I solved the problem by dividing the isosceles triangle into two equal triangles to find the height which I used in the area formula for the original triangle.
Looking at the answer, my method resulted in the correct value but, it seems I could have used the legs of the isosceles triangle (both 8) as the base and height and skipped finding the height. Why does that shortcut work?
The question is below:
If the hypotenuse of an isosceles right triangle is $8 \sqrt 2$, what is the area of the triangle?
- (A) 18
- (B) 24
- (C) 32
- (D) 48
- (E) 64
Best Answer
Pythagoras' theorem ($a^2 + b^2 = c^2$) is generally used to compute one "missing" side when two others are known in a triangle known to be a right triangle.

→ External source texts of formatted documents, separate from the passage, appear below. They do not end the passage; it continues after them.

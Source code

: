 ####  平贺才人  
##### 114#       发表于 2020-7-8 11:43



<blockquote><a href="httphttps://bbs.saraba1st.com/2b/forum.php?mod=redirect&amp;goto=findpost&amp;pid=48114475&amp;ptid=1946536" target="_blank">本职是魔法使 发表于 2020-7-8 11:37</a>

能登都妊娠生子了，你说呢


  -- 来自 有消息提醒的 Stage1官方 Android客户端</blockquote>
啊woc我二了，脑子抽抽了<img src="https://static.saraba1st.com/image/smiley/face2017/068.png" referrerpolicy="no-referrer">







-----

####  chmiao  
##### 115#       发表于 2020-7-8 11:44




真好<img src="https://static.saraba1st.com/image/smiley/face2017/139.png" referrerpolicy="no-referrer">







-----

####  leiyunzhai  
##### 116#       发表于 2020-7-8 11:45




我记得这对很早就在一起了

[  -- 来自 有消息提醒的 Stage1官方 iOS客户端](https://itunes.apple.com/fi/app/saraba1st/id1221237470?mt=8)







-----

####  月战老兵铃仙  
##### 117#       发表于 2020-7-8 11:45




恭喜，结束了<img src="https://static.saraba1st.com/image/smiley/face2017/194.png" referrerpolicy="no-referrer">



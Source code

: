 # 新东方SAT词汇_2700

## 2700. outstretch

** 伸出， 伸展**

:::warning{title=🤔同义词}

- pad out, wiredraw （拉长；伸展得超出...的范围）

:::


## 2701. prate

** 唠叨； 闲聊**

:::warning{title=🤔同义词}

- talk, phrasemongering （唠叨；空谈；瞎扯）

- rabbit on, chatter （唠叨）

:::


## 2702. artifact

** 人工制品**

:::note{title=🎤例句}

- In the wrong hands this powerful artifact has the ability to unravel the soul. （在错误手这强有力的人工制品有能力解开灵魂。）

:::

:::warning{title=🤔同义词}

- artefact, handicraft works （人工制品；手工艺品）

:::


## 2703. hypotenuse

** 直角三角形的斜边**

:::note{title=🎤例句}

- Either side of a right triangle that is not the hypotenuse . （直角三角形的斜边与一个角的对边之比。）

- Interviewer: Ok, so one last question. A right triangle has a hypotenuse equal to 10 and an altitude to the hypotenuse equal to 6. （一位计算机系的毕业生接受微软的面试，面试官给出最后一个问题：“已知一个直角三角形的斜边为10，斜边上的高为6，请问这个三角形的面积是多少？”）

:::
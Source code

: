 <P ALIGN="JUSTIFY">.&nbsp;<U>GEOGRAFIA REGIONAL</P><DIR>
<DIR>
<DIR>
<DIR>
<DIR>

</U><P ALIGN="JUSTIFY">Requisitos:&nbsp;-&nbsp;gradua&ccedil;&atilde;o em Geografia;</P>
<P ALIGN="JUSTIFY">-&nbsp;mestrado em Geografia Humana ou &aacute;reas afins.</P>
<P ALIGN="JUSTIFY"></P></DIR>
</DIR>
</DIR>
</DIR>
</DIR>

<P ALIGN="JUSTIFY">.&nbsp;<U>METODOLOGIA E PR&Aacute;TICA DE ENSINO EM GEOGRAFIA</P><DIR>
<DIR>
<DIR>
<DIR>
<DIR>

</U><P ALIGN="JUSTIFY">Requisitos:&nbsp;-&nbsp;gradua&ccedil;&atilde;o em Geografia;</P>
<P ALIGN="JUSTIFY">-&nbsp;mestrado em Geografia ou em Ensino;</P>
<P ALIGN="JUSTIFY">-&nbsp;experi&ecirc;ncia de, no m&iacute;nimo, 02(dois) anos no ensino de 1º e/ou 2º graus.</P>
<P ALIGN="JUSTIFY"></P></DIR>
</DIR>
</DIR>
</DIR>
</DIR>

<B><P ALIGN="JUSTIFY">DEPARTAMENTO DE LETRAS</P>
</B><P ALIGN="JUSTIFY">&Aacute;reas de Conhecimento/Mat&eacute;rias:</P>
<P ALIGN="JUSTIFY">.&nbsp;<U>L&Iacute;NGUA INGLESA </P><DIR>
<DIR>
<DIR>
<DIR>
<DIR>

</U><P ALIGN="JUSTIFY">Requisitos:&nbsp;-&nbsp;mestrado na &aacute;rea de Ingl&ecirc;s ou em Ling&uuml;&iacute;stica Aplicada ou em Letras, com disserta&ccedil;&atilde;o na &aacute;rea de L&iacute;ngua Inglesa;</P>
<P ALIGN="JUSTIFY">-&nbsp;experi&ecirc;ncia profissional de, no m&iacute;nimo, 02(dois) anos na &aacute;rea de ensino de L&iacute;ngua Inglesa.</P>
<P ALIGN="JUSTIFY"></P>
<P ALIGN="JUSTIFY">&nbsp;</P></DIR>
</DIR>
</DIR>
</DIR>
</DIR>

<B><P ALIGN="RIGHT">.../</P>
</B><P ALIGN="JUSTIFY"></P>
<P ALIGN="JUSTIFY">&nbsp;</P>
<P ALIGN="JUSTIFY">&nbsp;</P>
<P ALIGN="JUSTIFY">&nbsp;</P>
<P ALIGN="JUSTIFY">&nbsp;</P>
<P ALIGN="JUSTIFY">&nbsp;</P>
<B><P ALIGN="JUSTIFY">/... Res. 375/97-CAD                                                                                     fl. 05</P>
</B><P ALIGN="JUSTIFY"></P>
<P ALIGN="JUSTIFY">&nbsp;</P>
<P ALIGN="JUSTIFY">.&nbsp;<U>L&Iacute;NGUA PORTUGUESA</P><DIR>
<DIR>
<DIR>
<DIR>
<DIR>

However, there is a converse of Pythagoras' theorem, whereby you can show a given triangle is right if the side lengths satisfy the relation.
In this case, $8^2 + 8^2 = (8\sqrt 2)^2$, so the triangle is right-angled, and you can immediately find the area as $\frac 12 (8)(8) = 32$.
(In this case, you don't need the converse. It's already given to be a right triangle. But in the case you're given the side lengths of $(8,8,8\sqrt 2)$, you can apply the converse to simplify your work a bit).